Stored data
# # # #

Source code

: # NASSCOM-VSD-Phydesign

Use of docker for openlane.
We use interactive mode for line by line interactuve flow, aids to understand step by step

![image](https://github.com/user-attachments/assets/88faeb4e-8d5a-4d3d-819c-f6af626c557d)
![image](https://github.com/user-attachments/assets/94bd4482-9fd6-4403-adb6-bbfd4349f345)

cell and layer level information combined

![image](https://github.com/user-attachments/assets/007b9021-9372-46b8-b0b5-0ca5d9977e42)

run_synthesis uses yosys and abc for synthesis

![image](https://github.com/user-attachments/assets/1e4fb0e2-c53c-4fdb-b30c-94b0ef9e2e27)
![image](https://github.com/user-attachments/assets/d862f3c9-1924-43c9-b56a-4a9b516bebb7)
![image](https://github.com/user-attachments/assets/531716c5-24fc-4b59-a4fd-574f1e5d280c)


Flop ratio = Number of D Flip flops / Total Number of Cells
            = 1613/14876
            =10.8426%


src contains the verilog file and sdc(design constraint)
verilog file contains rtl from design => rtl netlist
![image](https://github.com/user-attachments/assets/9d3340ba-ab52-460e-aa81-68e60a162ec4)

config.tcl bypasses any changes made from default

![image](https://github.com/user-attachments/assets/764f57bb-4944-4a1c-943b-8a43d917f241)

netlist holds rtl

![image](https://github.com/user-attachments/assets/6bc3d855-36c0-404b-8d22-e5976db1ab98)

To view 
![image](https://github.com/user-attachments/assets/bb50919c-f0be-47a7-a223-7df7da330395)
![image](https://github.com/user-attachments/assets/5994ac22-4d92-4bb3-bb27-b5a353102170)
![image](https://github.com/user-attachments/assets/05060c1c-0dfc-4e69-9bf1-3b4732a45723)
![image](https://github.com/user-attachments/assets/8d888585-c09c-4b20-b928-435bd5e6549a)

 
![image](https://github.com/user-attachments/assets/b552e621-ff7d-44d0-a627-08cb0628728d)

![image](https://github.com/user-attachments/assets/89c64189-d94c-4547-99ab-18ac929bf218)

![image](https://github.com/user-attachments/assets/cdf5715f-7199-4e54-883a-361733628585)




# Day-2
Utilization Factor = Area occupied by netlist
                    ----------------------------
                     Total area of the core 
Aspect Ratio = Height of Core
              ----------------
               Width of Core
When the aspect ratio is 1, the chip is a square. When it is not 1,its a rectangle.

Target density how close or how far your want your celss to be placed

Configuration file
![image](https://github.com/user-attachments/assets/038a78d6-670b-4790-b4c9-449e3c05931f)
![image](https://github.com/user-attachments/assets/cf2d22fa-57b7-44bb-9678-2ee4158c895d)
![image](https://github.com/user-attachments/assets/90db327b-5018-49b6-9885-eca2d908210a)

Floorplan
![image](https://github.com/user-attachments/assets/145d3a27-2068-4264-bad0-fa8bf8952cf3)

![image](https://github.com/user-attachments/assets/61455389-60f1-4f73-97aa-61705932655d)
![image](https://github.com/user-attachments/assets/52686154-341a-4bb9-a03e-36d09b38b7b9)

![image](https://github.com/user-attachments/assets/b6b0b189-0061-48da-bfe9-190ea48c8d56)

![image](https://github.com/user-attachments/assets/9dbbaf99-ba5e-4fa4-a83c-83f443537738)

# # # #

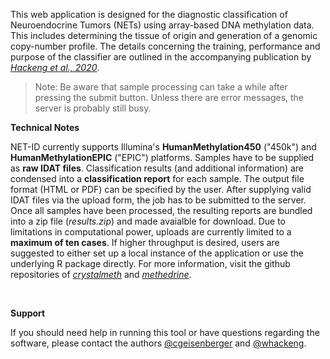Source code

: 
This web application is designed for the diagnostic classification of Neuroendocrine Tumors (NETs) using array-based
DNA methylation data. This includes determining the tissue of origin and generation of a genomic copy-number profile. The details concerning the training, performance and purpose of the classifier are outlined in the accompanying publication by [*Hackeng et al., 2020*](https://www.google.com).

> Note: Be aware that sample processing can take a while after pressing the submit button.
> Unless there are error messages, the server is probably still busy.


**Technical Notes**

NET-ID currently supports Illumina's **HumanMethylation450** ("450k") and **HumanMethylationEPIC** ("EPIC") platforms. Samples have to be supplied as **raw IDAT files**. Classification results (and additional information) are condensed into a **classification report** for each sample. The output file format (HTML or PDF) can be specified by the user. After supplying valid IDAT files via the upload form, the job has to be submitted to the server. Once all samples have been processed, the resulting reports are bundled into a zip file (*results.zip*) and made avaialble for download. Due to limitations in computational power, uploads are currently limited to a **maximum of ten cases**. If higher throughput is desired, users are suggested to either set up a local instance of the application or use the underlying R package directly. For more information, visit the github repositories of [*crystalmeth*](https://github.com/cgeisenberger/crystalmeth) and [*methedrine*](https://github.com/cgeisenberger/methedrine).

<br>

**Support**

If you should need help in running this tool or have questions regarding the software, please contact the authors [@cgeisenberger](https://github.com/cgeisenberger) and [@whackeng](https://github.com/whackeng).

# # # #

Assignment
Using the data above, say how many lines include the word "from". Write only that number.

Solution for this exercise
2